Sometimes all of Washington has to put up its hand up like a traffic cop and say no. It has to say: That doesn't go here, it's not acceptable, it's not among the normal human transgressions of back stairs, love affairs and the congressman on the take. This is decadence. It is pornography. We can't let the world, and the young, know it's "politically survivable." Because that will hurt us, not him, and define us, not him. So: enough.Think about that. Noonan says that sending off-color pictures—apparently not even pornographic—is less acceptable than "the normal human transgressions of back stairs, love affairs and the congressman on the take." Why is that? I'd much rather have a Congress full of Anthony Weiners than one full of "congressman on the take." Why is what Weiner did so much more uncomfortable for people than "the normal human transgressions of back stairs [and] love affairs"?
I think the answer is that what Weiner did revealed an inner yearning on his part that these other activities no longer do.

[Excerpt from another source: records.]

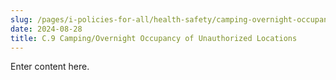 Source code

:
 ```yaml
---
slug: /pages/i-policies-for-all/health-safety/camping-overnight-occupancy
date: 2024-08-28
title: C.9 Camping/Overnight Occupancy of Unauthorized Locations
---
```


Enter content here. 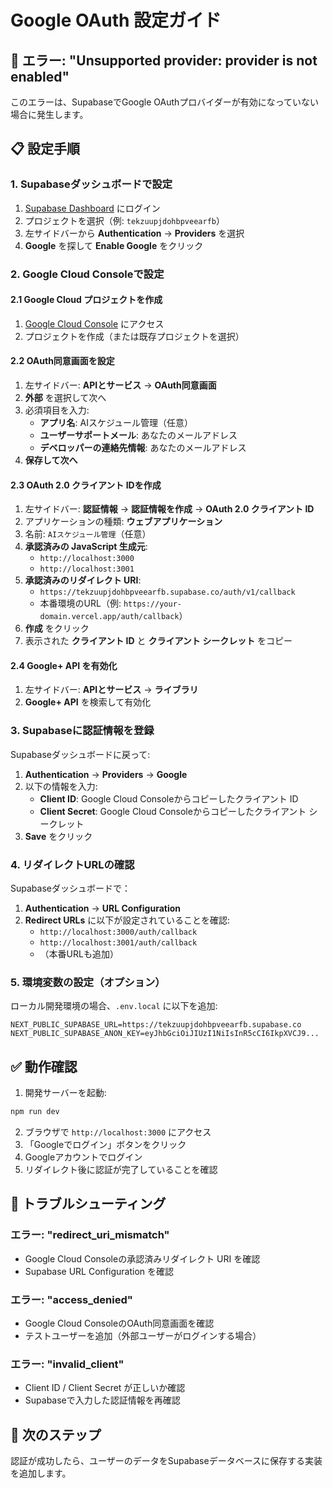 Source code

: # Google OAuth 設定ガイド

## 🔴 エラー: "Unsupported provider: provider is not enabled"

このエラーは、SupabaseでGoogle OAuthプロバイダーが有効になっていない場合に発生します。

## 📋 設定手順

### 1. Supabaseダッシュボードで設定

1. [Supabase Dashboard](https://supabase.com/dashboard) にログイン
2. プロジェクトを選択（例: `tekzuupjdohbpveearfb`）
3. 左サイドバーから **Authentication** → **Providers** を選択
4. **Google** を探して **Enable Google** をクリック

### 2. Google Cloud Consoleで設定

#### 2.1 Google Cloud プロジェクトを作成

1. [Google Cloud Console](https://console.cloud.google.com) にアクセス
2. プロジェクトを作成（または既存プロジェクトを選択）

#### 2.2 OAuth同意画面を設定

1. 左サイドバー: **APIとサービス** → **OAuth同意画面**
2. **外部** を選択して次へ
3. 必須項目を入力:
   - **アプリ名**: AIスケジュール管理（任意）
   - **ユーザーサポートメール**: あなたのメールアドレス
   - **デベロッパーの連絡先情報**: あなたのメールアドレス
4. **保存して次へ**

#### 2.3 OAuth 2.0 クライアント IDを作成

1. 左サイドバー: **認証情報** → **認証情報を作成** → **OAuth 2.0 クライアント ID**
2. アプリケーションの種類: **ウェブアプリケーション**
3. 名前: `AIスケジュール管理`（任意）
4. **承認済みの JavaScript 生成元**:
   - `http://localhost:3000`
   - `http://localhost:3001`
5. **承認済みのリダイレクト URI**:
   - `https://tekzuupjdohbpveearfb.supabase.co/auth/v1/callback`
   - 本番環境のURL（例: `https://your-domain.vercel.app/auth/callback`）
6. **作成** をクリック
7. 表示された **クライアント ID** と **クライアント シークレット** をコピー

#### 2.4 Google+ API を有効化

1. 左サイドバー: **APIとサービス** → **ライブラリ**
2. **Google+ API** を検索して有効化

### 3. Supabaseに認証情報を登録

Supabaseダッシュボードに戻って:

1. **Authentication** → **Providers** → **Google**
2. 以下の情報を入力:
   - **Client ID**: Google Cloud Consoleからコピーしたクライアント ID
   - **Client Secret**: Google Cloud Consoleからコピーしたクライアント シークレット
3. **Save** をクリック

### 4. リダイレクトURLの確認

Supabaseダッシュボードで：

1. **Authentication** → **URL Configuration**
2. **Redirect URLs** に以下が設定されていることを確認:
   - `http://localhost:3000/auth/callback`
   - `http://localhost:3001/auth/callback`
   - （本番URLも追加）

### 5. 環境変数の設定（オプション）

ローカル開発環境の場合、`.env.local` に以下を追加:

```env
NEXT_PUBLIC_SUPABASE_URL=https://tekzuupjdohbpveearfb.supabase.co
NEXT_PUBLIC_SUPABASE_ANON_KEY=eyJhbGciOiJIUzI1NiIsInR5cCI6IkpXVCJ9...
```

## ✅ 動作確認

1. 開発サーバーを起動:
```bash
npm run dev
```

2. ブラウザで `http://localhost:3000` にアクセス
3. 「Googleでログイン」ボタンをクリック
4. Googleアカウントでログイン
5. リダイレクト後に認証が完了していることを確認

## 🐛 トラブルシューティング

### エラー: "redirect_uri_mismatch"

- Google Cloud Consoleの承認済みリダイレクト URI を確認
- Supabase URL Configuration を確認

### エラー: "access_denied"

- Google Cloud ConsoleのOAuth同意画面を確認
- テストユーザーを追加（外部ユーザーがログインする場合）

### エラー: "invalid_client"

- Client ID / Client Secret が正しいか確認
- Supabaseで入力した認証情報を再確認

## 📝 次のステップ

認証が成功したら、ユーザーのデータをSupabaseデータベースに保存する実装を追加します。
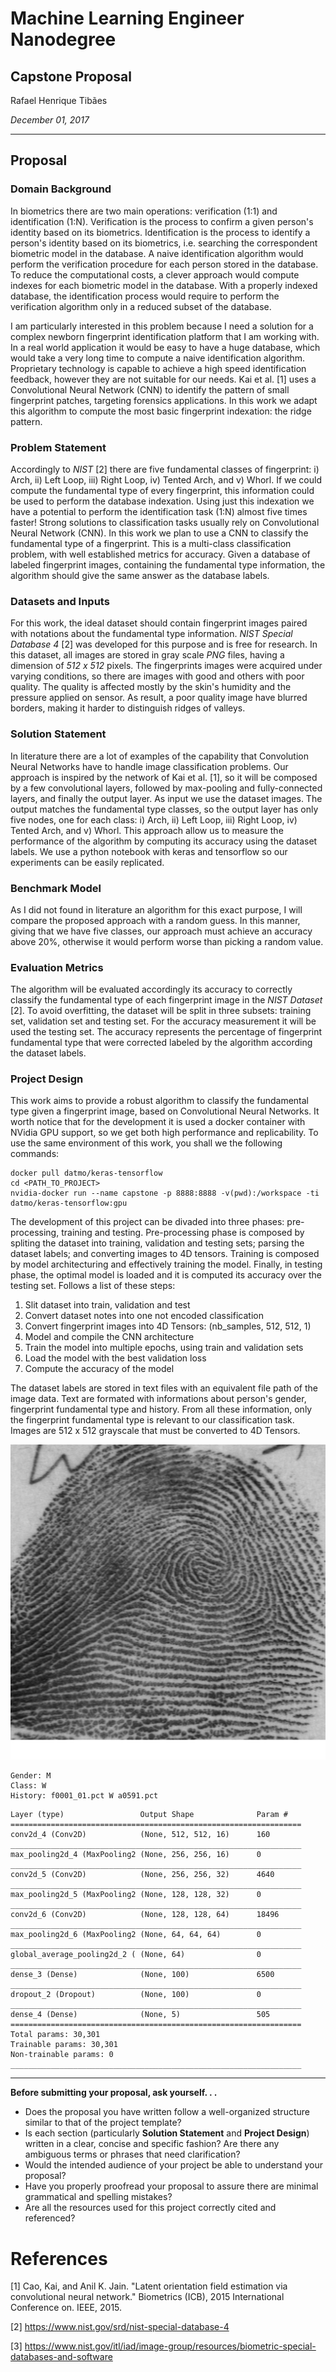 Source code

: # Machine Learning Engineer Nanodegree

## Capstone Proposal

Rafael Henrique Tibães

_December 01, 2017_

---

## Proposal

### Domain Background

In biometrics there are two main operations: verification (1:1) and identification (1:N). Verification is the process to confirm a given person's identity based on its biometrics. Identification is the process to identify a person's identity based on its biometrics, i.e. searching the correspondent biometric model in the database. A naive identification algorithm would perform the verification procedure for each person stored in the database. To reduce the computational costs, a clever approach would compute indexes for each biometric model in the database. With a properly indexed database, the identification process would require to perform the verification algorithm only in a reduced subset of the database.

I am particularly interested in this problem because I need a solution for a complex newborn fingerprint identification platform that I am working with. In a real world application it would be easy to have a huge database, which would take a very long time to compute a naive identification algorithm. Proprietary technology is capable to achieve a high speed identification feedback, however they are not suitable for our needs. Kai et al. [1] uses a Convolutional Neural Network (CNN) to identify the pattern of small fingerprint patches, targeting forensics applications. In this work we adapt this algorithm to compute the most basic fingerprint indexation: the ridge pattern.

### Problem Statement

Accordingly to _NIST_ [2] there are five fundamental classes of fingerprint: i) Arch, ii) Left Loop, iii) Right Loop, iv) Tented Arch, and v) Whorl. If we could compute the fundamental type of every fingerprint, this information could be used to perform the database indexation. Using just this indexation we have a potential to perform the identification task (1:N) almost five times faster! Strong solutions to classification tasks usually rely on Convolutional Neural Network (CNN). In this work we plan to use a CNN to classify the fundamental type of a fingerprint. This is a multi-class classification problem, with well established metrics for accuracy. Given a database of labeled fingerprint images, containing the fundamental type information, the algorithm should give the same answer as the database labels.

### Datasets and Inputs

For this work, the ideal dataset should contain fingerprint images paired with notations about the fundamental type information. _NIST Special Database 4_ [2] was developed for this purpose and is free for research. In this dataset, all images are stored in gray scale _PNG_ files, having a dimension of _512 x 512_ pixels. The fingerprints images were acquired under varying conditions, so there are images with good and others with poor quality. The quality is affected mostly by the skin's humidity and the pressure applied on sensor. As result, a poor quality image have blurred borders, making it harder to distinguish ridges of valleys.

### Solution Statement

In literature there are a lot of examples of the capability that Convolution Neural Networks have to handle image classification problems. Our approach is inspired by the network of Kai et al. [1], so it will be composed by a few convolutional layers, followed by max-pooling and fully-connected layers, and finally the output layer. As input we use the dataset images. The output matches the fundamental type classes, so the output layer has only five nodes, one for each class: i) Arch, ii) Left Loop, iii) Right Loop, iv) Tented Arch, and v) Whorl. This approach allow us to measure the performance of the algorithm by computing its accuracy using the dataset labels. We use a python notebook with keras and tensorflow so our experiments can be easily replicated.

### Benchmark Model

As I did not found in literature an algorithm for this exact purpose, I will compare the proposed approach with a random guess. In this manner, giving that we have five classes, our approach must achieve an accuracy above 20%, otherwise it would perform worse than picking a random value.

### Evaluation Metrics

The algorithm will be evaluated accordingly its accuracy to correctly classify the fundamental type of each fingerprint image in the _NIST Dataset_ [2]. To avoid overfitting, the dataset will be split in three subsets: training set, validation set and testing set. For the accuracy measurement it will be used the testing set. The accuracy represents the percentage of fingerprint fundamental type that were corrected labeled by the algorithm according the dataset labels.

### Project Design

This work aims to provide a robust algorithm to classify the fundamental type given a fingerprint image, based on Convolutional Neural Networks. It worth notice that for the development it is used a docker container with NVidia GPU support, so we get both high performance and replicability. To use the same environment of this work, you shall we the following commands:

```
docker pull datmo/keras-tensorflow
cd <PATH_TO_PROJECT>
nvidia-docker run --name capstone -p 8888:8888 -v(pwd):/workspace -ti datmo/keras-tensorflow:gpu
```

The development of this project can be divaded into three phases: pre-processing, training and testing. Pre-processing phase is composed by spliting the dataset into training, validation and testing sets; parsing the dataset labels; and converting images to 4D tensors. Training is composed by model architecturing and effectively training the model. Finally, in testing phase, the optimal model is loaded and it is computed its accuracy over the testing set. Follows a list of these steps:

1. Slit dataset into train, validation and test
2. Convert dataset notes into one not encoded classification
3. Convert fingerprint images into 4D Tensors: (nb_samples, 512, 512, 1)
4. Model and compile the CNN architecture
5. Train the model into multiple epochs, using train and validation sets
6. Load the model with the best validation loss
7. Compute the accuracy of the model

The dataset labels are stored in text files with an equivalent file path of the image data. Text are formated with informations about person's gender, fingerprint fundamental type and history. From all these information, only the fingerprint fundamental type is relevant to our classification task. Images are 512 x 512 grayscale that must be converted to 4D Tensors. 

![Fingerprint](img/fingerprint.png)

```
Gender: M
Class: W
History: f0001_01.pct W a0591.pct
```

```
Layer (type)                 Output Shape              Param #   
=================================================================
conv2d_4 (Conv2D)            (None, 512, 512, 16)      160       
_________________________________________________________________
max_pooling2d_4 (MaxPooling2 (None, 256, 256, 16)      0         
_________________________________________________________________
conv2d_5 (Conv2D)            (None, 256, 256, 32)      4640      
_________________________________________________________________
max_pooling2d_5 (MaxPooling2 (None, 128, 128, 32)      0         
_________________________________________________________________
conv2d_6 (Conv2D)            (None, 128, 128, 64)      18496     
_________________________________________________________________
max_pooling2d_6 (MaxPooling2 (None, 64, 64, 64)        0         
_________________________________________________________________
global_average_pooling2d_2 ( (None, 64)                0         
_________________________________________________________________
dense_3 (Dense)              (None, 100)               6500      
_________________________________________________________________
dropout_2 (Dropout)          (None, 100)               0         
_________________________________________________________________
dense_4 (Dense)              (None, 5)                 505       
=================================================================
Total params: 30,301
Trainable params: 30,301
Non-trainable params: 0
_________________________________________________________________
```

-----------

**Before submitting your proposal, ask yourself. . .**

- Does the proposal you have written follow a well-organized structure similar to that of the project template?
- Is each section (particularly **Solution Statement** and **Project Design**) written in a clear, concise and specific fashion? Are there any ambiguous terms or phrases that need clarification?
- Would the intended audience of your project be able to understand your proposal?
- Have you properly proofread your proposal to assure there are minimal grammatical and spelling mistakes?
- Are all the resources used for this project correctly cited and referenced?

# References

[1] Cao, Kai, and Anil K. Jain. "Latent orientation field estimation via convolutional neural network." Biometrics (ICB), 2015 International Conference on. IEEE, 2015.

[2] https://www.nist.gov/srd/nist-special-database-4

[3] https://www.nist.gov/itl/iad/image-group/resources/biometric-special-databases-and-software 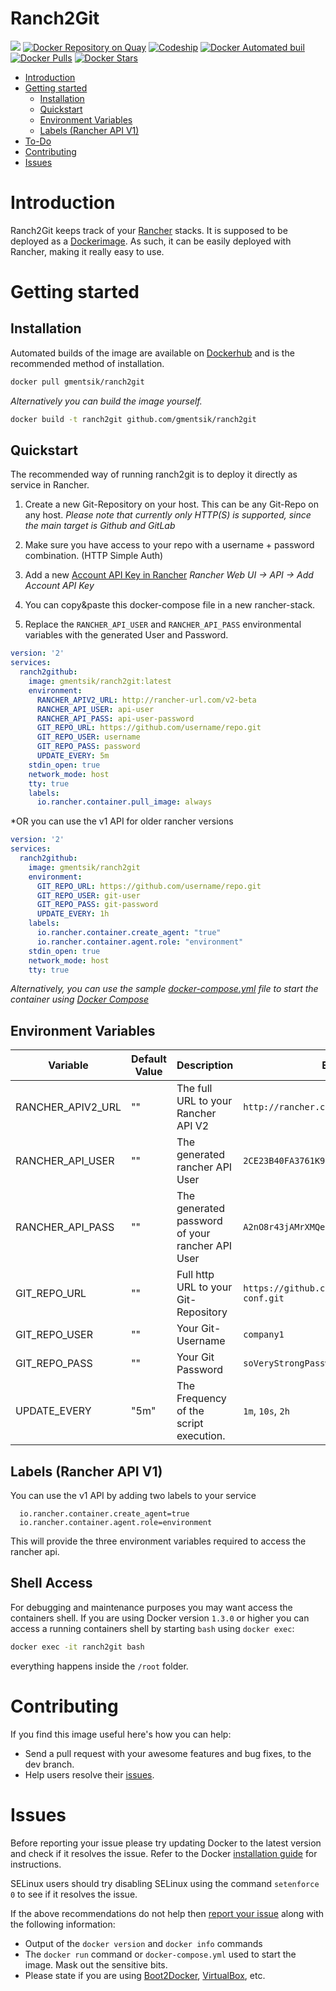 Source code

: # Ranch2Git

[![](https://images.microbadger.com/badges/image/gmentsik/ranch2git.svg)](https://microbadger.com/images/gmentsik/ranch2git "Get your own image badge on microbadger.com")
[![Docker Repository on Quay](https://quay.io/repository/gmentsik/ranch2git/status "Docker Repository on Quay")](https://quay.io/repository/gmentsik/ranch2git)
[![Codeship](https://img.shields.io/codeship/c5be5190-cedd-0134-3391-22c62aa246c8.svg?style=flat-square)](https://app.codeship.com/projects/c5be5190-cedd-0134-3391-22c62aa246c8)
[![Docker Automated buil](https://img.shields.io/docker/automated/gmentsik/ranch2git.svg?style=flat-square)](https://hub.docker.com/r/gmentsik/ranch2git/)
[![Docker Pulls](https://img.shields.io/docker/pulls/gmentsik/ranch2git.svg?style=flat-square)](https://hub.docker.com/r/gmentsik/ranch2git)
[![Docker Stars](https://img.shields.io/docker/stars/gmentsik/ranch2git.svg?style=flat-square)](https://hub.docker.com/r/gmentsik/ranch2git)

- [Introduction](#introduction)
- [Getting started](#getting-started)
  - [Installation](#installation)
  - [Quickstart](#quickstart)
  - [Environment Variables](#environment-variables)
  - [Labels (Rancher API V1)](#labels)
- [To-Do](#todo)
- [Contributing](#contributing)
- [Issues](#issues)

# Introduction

Ranch2Git keeps track of your [Rancher](http://rancher.com/) stacks.
It is supposed to be deployed as a [Dockerimage](https://www.docker.com/).
As such, it can be easily deployed with Rancher, making it really easy to use.

# Getting started

## Installation

Automated builds of the image are available on [Dockerhub](https://hub.docker.com/r/gmentsik/ranch2git) and is the recommended method of installation.

```bash
docker pull gmentsik/ranch2git
```

_Alternatively you can build the image yourself._

```bash
docker build -t ranch2git github.com/gmentsik/ranch2git
```

## Quickstart
The recommended way of running ranch2git is to deploy it directly as service in Rancher.

1. Create a new Git-Repository on your host. This can be any Git-Repo on any host. 
_Please note that currently only HTTP(S) is supported, since the main target is Github and GitLab_

2. Make sure you have access to your repo with a username + password combination. (HTTP Simple Auth)

3. Add a new [Account API Key in Rancher](http://docs.rancher.com/rancher/v1.4/en/api/v2-beta/api-keys/)
_Rancher Web UI -> API -> Add Account API Key_

5. You can copy&paste this docker-compose file in a new rancher-stack.

6. Replace the `RANCHER_API_USER` and `RANCHER_API_PASS` environmental variables with the generated User and Password.


```yaml
version: '2'
services:
  ranch2github:
    image: gmentsik/ranch2git:latest
    environment:
      RANCHER_APIV2_URL: http://rancher-url.com/v2-beta
      RANCHER_API_USER: api-user
      RANCHER_API_PASS: api-user-password
      GIT_REPO_URL: https://github.com/username/repo.git
      GIT_REPO_USER: username
      GIT_REPO_PASS: password
      UPDATE_EVERY: 5m
    stdin_open: true
    network_mode: host
    tty: true
    labels:
      io.rancher.container.pull_image: always
```

*OR you can use the v1 API for older rancher versions

```yaml
version: '2'
services:
  ranch2github:
    image: gmentsik/ranch2git
    environment:
      GIT_REPO_URL: https://github.com/username/repo.git
      GIT_REPO_USER: git-user
      GIT_REPO_PASS: git-password
      UPDATE_EVERY: 1h
    labels:
      io.rancher.container.create_agent: "true"
      io.rancher.container.agent.role: "environment"
    stdin_open: true
    network_mode: host
    tty: true
```

*Alternatively, you can use the sample [docker-compose.yml](docker-compose.yml) file to start the container using [Docker Compose](https://docs.docker.com/compose/)*

## Environment Variables


| Variable          | Default Value   | Description                                                                     | Examples                                          |
| ----------------- | --------------- | --------------------------------------------------------------------------------| ------------------------------------------------- |
| RANCHER_APIV2_URL | ""              | The full URL to your Rancher API V2                                             | `http://rancher.company1.com/v2-beta`             |
| RANCHER_API_USER  | ""              | The generated rancher API User                                                  | `2CE23B40FA3761K91C66`                            |
| RANCHER_API_PASS  | ""              | The generated password of your rancher API User                                 | `A2nO8r43jAMrXMQeJd5VpFvEYHKzYgKPSuuTt7ct`        |
| GIT_REPO_URL      | ""              | Full http URL to your Git-Repository                                            | `https://github.com/company1/rancher-conf.git`    |
| GIT_REPO_USER     | ""              | Your Git-Username                                                               | `company1`                                        |
| GIT_REPO_PASS     | ""              | Your Git Password                                                               | `soVeryStrongPasswordCannotBeHacked`              |
| UPDATE_EVERY      | "5m"            | The Frequency of the script execution.                                          | `1m`, `10s`, `2h`                                 |

## Labels (Rancher API V1)
You can use the v1 API by adding two labels to your service

      io.rancher.container.create_agent=true
      io.rancher.container.agent.role=environment
    

This will provide the three environment variables required to access the rancher api.

## Shell Access

For debugging and maintenance purposes you may want access the containers shell. If you are using Docker version `1.3.0` or higher you can access a running containers shell by starting `bash` using `docker exec`:

```bash
docker exec -it ranch2git bash
```

everything happens inside the `/root` folder.

# Contributing

If you find this image useful here's how you can help:

- Send a pull request with your awesome features and bug fixes, to the dev branch.
- Help users resolve their [issues](../../issues?q=is%3Aopen+is%3Aissue).

# Issues

Before reporting your issue please try updating Docker to the latest version and check if it resolves the issue. Refer to the Docker [installation guide](https://docs.docker.com/installation) for instructions.

SELinux users should try disabling SELinux using the command `setenforce 0` to see if it resolves the issue.

If the above recommendations do not help then [report your issue](../../issues/new) along with the following information:

- Output of the `docker version` and `docker info` commands
- The `docker run` command or `docker-compose.yml` used to start the image. Mask out the sensitive bits.
- Please state if you are using [Boot2Docker](http://www.boot2docker.io), [VirtualBox](https://www.virtualbox.org), etc. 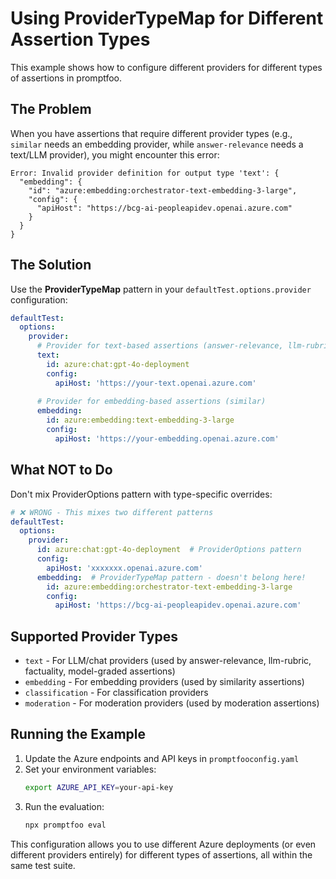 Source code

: # Using ProviderTypeMap for Different Assertion Types

This example shows how to configure different providers for different types of assertions in promptfoo.

## The Problem

When you have assertions that require different provider types (e.g., `similar` needs an embedding provider, while `answer-relevance` needs a text/LLM provider), you might encounter this error:

```
Error: Invalid provider definition for output type 'text': {
  "embedding": {
    "id": "azure:embedding:orchestrator-text-embedding-3-large",
    "config": {
      "apiHost": "https://bcg-ai-peopleapidev.openai.azure.com"
    }
  }
}
```

## The Solution

Use the **ProviderTypeMap** pattern in your `defaultTest.options.provider` configuration:

```yaml
defaultTest:
  options:
    provider:
      # Provider for text-based assertions (answer-relevance, llm-rubric, factuality, etc.)
      text:
        id: azure:chat:gpt-4o-deployment
        config:
          apiHost: 'https://your-text.openai.azure.com'
          
      # Provider for embedding-based assertions (similar)
      embedding:
        id: azure:embedding:text-embedding-3-large
        config:
          apiHost: 'https://your-embedding.openai.azure.com'
```

## What NOT to Do

Don't mix ProviderOptions pattern with type-specific overrides:

```yaml
# ❌ WRONG - This mixes two different patterns
defaultTest:
  options:
    provider:
      id: azure:chat:gpt-4o-deployment  # ProviderOptions pattern
      config:
        apiHost: 'xxxxxxx.openai.azure.com'
      embedding:  # ProviderTypeMap pattern - doesn't belong here!
        id: azure:embedding:orchestrator-text-embedding-3-large
        config:
          apiHost: 'https://bcg-ai-peopleapidev.openai.azure.com'
```

## Supported Provider Types

- `text` - For LLM/chat providers (used by answer-relevance, llm-rubric, factuality, model-graded assertions)
- `embedding` - For embedding providers (used by similarity assertions)
- `classification` - For classification providers
- `moderation` - For moderation providers (used by moderation assertions)

## Running the Example

1. Update the Azure endpoints and API keys in `promptfooconfig.yaml`
2. Set your environment variables:
   ```bash
   export AZURE_API_KEY=your-api-key
   ```
3. Run the evaluation:
   ```bash
   npx promptfoo eval
   ```

This configuration allows you to use different Azure deployments (or even different providers entirely) for different types of assertions, all within the same test suite.  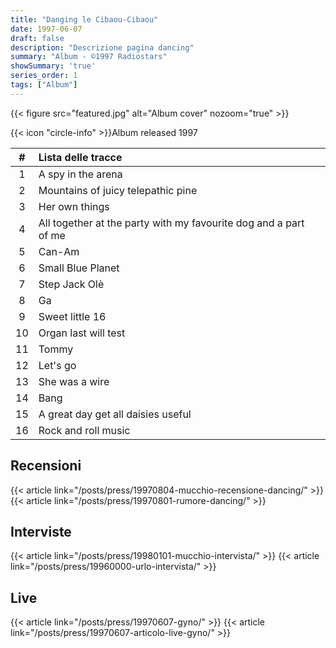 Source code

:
 ```yaml
---
title: "Danging le Cibaou-Cibaou"
date: 1997-06-07
draft: false
description: "Descrizione pagina dancing"
summary: "Album - ©1997 Radiostars"
showSummary: 'true'
series_order: 1
tags: ["Album"]
---
```


{{< figure
    src="featured.jpg"
    alt="Album cover"
    nozoom="true"
    >}}

{{< icon "circle-info" >}}Album released 1997


| #     | Lista delle tracce                    |               |
| :---: | :---                                  | :---          |
| 1     | A spy in the arena                    |               |
| 2     | Mountains of juicy telepathic pine    |
| 3     | Her own things                        |
| 4     | All together at the party with my favourite dog and a part of me |
| 5     | Can-Am                                |
| 6     | Small Blue Planet                     |
| 7     | Step Jack Olè                         |
| 8     | Ga                                    |
| 9     | Sweet little 16                       |
| 10    | Organ last will test                  |
| 11    | Tommy                                 |
| 12    | Let's go                              |
| 13    | She was a wire                        |
| 14    | Bang                                  |
| 15    | A great day get all daisies useful    |
| 16    | Rock and roll music                   |


## Recensioni

{{< article link="/posts/press/19970804-mucchio-recensione-dancing/" >}}
{{< article link="/posts/press/19970801-rumore-dancing/" >}}

## Interviste
{{< article link="/posts/press/19980101-mucchio-intervista/" >}}
{{< article link="/posts/press/19960000-urlo-intervista/" >}}


## Live
{{< article link="/posts/press/19970607-gyno/" >}}
{{< article link="/posts/press/19970607-articolo-live-gyno/" >}}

When we hear of a congressman (or governor or other public figure) who has had a culturally illicit sexual encounter, we no longer think about the person's internal state. We have grown so accustomed to such affairs that we are able to put them into the "illicit sex" box and don't allow ourselves to think about the inner desires that brought them on. In Weiner's case, we don't have such a convenient box in which to put his actions. We are forced to think about what he must have been feeling when he sent those pictures. And we are not comfortable with thinking about people experiencing desire.
A couple of years about Daniel Bergner published The Other Side of Desire. In it he explores the lives of four people with what we would consider fetishes, perhaps perversions. A Salon.com story about him begins like this.
In a series of four stories, Bergner grants us entree into dark worlds of extreme lust and longing: there is the foot fetishist wracked by shame, the dominatrix so turned on by inflicting pain on others that she once roasted a man on a spit, and the stepfather capsized by lust for his 12-year-old stepdaughter. There is even a love story involving amputee fetish. But what's remarkable about Bergner's book is not the way these tales shock or confound or titillate (though they do those things sometimes), but how sympathetic their plights and hungers become. Bergner … is a keen storyteller but above all a humane one, and in his hands, these characters do not seem like freaks so much as shadows of ourselves.We all have internal desires, and many of us are afraid to talk about them, even to acknowledge that they exist. When someone has his inner desires made public, to avoid acknowledging our own (often hidden) desires we resort to calling the person a pervert, as if no one by a freak could feel the way he apparently does.
This sort of reaction seems to be particularly Republican. Peggy Noonan's piece is a good example. Sending sexually suggestive picture over the internet as worse than bribery or actual affairs? Noonan, like so many of her conservative colleagues seems unable to look at the broad range of human desire and emotion and acknowledge that it exists.